## WHAT TO DO
Could you set down exactly the lines of the data below, starting at the one that holds "- **Meeting Location**: 1" and ending at the one that holds "- Families need", both included, and only those?

BEGIN DATA UNDER STUDY

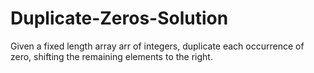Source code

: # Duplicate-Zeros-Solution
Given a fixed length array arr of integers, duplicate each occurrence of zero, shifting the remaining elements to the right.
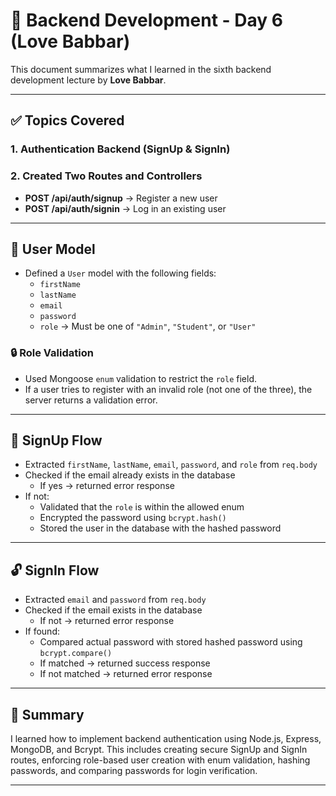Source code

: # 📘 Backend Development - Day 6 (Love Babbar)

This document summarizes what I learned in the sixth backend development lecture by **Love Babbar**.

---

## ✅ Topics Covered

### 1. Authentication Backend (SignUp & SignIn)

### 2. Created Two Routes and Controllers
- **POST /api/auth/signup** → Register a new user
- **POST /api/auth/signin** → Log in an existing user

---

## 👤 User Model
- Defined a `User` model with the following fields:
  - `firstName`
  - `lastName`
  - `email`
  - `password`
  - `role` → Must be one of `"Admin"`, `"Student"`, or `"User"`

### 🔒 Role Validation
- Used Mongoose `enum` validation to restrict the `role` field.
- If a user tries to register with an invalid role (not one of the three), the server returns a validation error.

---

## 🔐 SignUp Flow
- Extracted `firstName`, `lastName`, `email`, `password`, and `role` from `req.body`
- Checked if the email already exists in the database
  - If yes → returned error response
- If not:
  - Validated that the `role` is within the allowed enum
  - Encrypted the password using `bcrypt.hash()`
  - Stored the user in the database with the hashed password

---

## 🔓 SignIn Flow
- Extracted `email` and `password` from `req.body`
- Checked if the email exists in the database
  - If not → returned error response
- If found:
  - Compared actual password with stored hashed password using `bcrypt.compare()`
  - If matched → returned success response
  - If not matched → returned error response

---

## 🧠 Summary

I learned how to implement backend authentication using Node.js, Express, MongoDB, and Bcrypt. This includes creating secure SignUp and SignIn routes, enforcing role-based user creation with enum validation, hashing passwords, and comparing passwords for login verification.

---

END DATA UNDER STUDY
BEGIN DATA UNDER STUDY

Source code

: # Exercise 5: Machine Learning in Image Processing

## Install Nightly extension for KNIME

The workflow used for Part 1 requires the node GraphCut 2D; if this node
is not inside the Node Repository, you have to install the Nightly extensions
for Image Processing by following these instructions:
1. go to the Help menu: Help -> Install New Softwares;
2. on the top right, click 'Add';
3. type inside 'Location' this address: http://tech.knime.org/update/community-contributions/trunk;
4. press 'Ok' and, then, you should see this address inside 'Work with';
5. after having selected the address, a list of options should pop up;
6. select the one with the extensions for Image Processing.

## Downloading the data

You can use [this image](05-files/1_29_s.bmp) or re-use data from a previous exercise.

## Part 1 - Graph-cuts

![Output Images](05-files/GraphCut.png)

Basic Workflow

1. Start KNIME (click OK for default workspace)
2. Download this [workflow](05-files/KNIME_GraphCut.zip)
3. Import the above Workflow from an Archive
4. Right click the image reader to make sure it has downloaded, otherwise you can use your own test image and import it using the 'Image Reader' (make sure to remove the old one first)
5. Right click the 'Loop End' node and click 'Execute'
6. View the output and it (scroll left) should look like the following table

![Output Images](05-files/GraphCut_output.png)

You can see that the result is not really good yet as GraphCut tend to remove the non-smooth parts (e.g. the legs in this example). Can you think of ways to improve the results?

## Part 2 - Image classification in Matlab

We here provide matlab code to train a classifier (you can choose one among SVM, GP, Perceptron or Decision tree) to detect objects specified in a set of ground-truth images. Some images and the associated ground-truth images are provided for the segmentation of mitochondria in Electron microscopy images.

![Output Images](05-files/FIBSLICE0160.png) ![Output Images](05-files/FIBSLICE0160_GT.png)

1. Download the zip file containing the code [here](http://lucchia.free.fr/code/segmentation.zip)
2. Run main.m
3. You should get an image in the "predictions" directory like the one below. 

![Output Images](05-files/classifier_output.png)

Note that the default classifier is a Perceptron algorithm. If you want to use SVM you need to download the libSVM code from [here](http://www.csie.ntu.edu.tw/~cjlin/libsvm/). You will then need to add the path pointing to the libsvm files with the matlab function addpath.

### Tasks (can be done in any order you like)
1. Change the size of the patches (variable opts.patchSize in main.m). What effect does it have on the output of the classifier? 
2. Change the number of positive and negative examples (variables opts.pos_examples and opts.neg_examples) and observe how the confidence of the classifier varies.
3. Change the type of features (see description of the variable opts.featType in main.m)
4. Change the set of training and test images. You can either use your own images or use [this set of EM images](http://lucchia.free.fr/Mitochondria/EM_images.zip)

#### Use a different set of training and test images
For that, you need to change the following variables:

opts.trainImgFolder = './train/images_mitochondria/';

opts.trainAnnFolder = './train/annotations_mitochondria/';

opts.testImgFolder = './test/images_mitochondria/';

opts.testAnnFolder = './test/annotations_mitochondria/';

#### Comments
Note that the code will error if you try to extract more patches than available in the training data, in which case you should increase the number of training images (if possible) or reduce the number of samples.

END DATA UNDER STUDY
BEGIN DATA UNDER STUDY

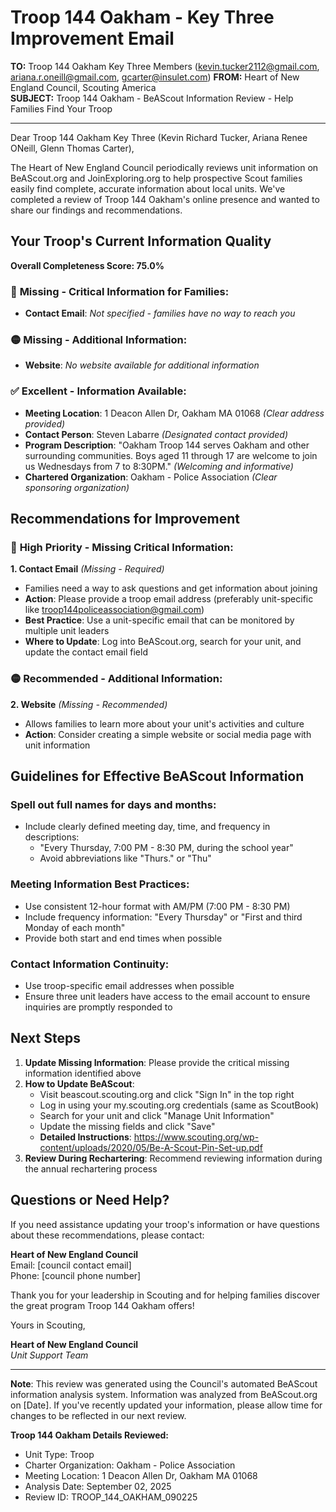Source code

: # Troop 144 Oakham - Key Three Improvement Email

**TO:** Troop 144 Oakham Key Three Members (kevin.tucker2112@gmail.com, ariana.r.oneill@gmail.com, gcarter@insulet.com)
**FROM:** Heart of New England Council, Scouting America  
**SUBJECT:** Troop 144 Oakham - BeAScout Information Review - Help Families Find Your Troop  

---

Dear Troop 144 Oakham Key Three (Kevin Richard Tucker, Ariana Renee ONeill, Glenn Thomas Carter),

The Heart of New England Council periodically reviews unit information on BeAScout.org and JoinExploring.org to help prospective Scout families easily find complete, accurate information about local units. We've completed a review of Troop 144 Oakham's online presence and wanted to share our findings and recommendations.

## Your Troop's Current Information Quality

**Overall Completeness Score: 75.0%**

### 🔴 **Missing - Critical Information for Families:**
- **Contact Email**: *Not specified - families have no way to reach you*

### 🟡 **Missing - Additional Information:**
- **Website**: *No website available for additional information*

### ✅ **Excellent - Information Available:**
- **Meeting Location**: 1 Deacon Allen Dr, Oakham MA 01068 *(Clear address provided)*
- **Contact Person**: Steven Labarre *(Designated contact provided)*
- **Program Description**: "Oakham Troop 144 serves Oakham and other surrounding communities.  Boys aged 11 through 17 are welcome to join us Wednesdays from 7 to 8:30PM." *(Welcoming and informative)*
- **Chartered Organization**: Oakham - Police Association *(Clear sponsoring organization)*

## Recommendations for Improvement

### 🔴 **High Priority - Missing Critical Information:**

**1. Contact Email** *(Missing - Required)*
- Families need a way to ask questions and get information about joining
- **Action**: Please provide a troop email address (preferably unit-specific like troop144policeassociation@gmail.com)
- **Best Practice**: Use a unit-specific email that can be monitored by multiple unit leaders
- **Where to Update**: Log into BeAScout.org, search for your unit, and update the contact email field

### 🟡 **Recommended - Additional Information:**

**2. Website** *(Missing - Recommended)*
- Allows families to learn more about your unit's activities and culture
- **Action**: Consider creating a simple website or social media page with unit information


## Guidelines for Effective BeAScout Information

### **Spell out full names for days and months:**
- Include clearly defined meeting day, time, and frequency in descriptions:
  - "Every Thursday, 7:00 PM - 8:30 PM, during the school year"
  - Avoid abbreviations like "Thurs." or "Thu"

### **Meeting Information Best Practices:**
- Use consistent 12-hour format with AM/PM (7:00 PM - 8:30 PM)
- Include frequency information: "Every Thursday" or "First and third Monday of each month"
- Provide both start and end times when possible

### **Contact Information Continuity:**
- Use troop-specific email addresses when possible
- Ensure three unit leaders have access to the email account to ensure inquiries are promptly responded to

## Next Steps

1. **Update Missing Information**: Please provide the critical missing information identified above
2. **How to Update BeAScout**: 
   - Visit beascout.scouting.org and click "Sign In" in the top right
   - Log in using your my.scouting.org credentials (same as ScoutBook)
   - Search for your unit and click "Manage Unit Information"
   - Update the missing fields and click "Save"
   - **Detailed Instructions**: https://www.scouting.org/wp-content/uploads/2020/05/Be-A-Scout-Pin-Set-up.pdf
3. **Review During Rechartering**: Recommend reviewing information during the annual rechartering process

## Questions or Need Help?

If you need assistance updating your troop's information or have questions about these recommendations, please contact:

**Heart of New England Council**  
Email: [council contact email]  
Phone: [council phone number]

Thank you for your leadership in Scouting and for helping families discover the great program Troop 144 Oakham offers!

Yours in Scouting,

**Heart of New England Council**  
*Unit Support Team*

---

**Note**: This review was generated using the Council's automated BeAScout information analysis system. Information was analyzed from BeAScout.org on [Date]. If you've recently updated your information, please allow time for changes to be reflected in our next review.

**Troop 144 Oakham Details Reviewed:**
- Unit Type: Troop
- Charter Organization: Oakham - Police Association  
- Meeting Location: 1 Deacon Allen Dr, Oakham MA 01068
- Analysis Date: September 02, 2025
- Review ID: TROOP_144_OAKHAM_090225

END DATA UNDER STUDY

## RESPONSE TO THE TASK
- **Meeting Location**: 1 Deacon Allen Dr, Oakham MA 01068 *(Clear address provided)*
- **Contact Person**: Steven Labarre *(Designated contact provided)*
- **Program Description**: "Oakham Troop 144 serves Oakham and other surrounding communities.  Boys aged 11 through 17 are welcome to join us Wednesdays from 7 to 8:30PM." *(Welcoming and informative)*
- **Chartered Organization**: Oakham - Police Association *(Clear sponsoring organization)*

## Recommendations for Improvement

### 🔴 **High Priority - Missing Critical Information:**

**1. Contact Email** *(Missing - Required)*
- Families need a way to ask questions and get information about joining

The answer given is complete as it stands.